Copies of all lines containing the string "cada" are needed from the data below.
____ Records for the exercise
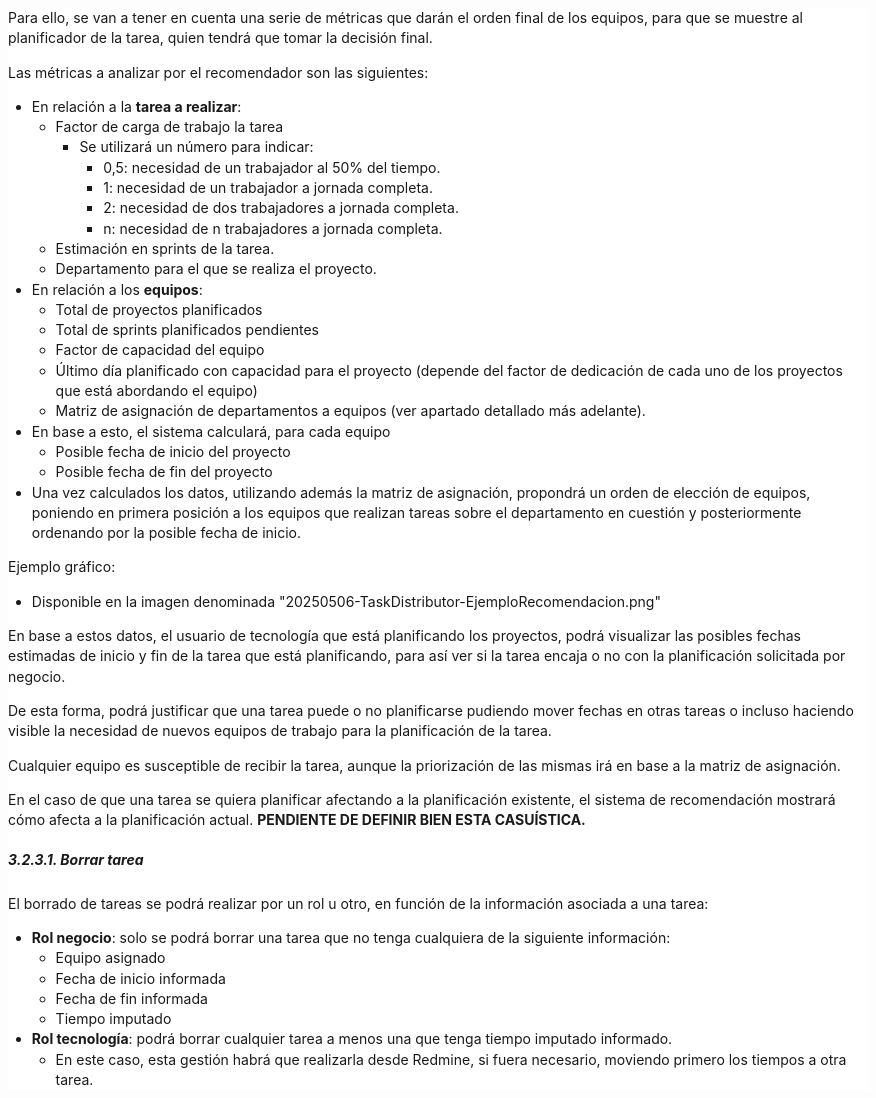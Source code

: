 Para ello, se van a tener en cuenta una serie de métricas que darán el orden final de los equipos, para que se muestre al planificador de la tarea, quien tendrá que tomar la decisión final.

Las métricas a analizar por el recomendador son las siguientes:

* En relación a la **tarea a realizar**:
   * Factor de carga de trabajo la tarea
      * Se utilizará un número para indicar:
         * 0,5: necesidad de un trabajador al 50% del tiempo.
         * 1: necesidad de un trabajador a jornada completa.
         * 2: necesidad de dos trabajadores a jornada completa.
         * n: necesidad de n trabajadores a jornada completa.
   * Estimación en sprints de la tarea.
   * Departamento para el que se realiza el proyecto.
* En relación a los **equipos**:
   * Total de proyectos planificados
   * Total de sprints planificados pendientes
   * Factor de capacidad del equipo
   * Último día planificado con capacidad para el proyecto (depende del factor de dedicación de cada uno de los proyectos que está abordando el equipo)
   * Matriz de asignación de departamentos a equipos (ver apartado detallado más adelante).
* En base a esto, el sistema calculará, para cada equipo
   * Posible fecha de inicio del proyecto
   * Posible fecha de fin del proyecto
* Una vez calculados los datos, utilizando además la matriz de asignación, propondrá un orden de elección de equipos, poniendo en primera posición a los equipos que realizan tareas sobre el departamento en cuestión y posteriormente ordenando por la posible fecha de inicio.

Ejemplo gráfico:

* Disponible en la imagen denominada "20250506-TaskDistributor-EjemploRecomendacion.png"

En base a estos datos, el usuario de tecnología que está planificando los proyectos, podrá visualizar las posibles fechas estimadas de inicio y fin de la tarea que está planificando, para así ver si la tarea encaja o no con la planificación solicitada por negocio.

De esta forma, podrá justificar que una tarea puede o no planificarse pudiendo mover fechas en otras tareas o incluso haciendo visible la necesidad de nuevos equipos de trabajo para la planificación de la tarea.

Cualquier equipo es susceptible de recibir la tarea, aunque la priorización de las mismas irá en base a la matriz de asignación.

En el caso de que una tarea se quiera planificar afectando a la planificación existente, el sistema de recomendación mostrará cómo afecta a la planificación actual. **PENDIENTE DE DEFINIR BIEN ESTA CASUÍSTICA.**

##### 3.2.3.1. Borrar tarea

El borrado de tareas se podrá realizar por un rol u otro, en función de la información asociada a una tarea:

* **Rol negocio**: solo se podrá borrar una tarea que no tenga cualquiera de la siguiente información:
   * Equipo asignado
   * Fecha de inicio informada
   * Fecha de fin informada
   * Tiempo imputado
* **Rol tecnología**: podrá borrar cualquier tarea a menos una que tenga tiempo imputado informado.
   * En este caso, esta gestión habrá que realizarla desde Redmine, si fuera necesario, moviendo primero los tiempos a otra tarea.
________
____ Records for the exercise
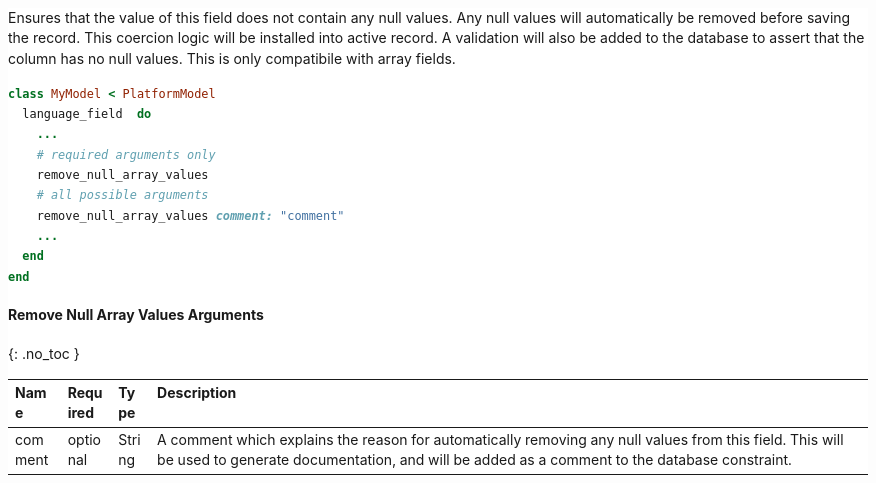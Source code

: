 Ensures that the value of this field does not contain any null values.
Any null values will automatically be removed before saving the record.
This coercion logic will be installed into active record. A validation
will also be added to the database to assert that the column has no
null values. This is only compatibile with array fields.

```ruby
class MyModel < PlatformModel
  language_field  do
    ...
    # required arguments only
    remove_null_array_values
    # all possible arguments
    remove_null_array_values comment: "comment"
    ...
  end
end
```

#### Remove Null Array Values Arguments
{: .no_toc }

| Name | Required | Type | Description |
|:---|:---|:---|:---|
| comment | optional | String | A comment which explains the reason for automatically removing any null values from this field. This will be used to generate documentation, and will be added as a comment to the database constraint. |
________
• Task solution
   * Último día planificado con capacidad para el proyecto (depende del factor de dedicación de cada uno de los proyectos que está abordando el equipo)
* En base a esto, el sistema calculará, para cada equipo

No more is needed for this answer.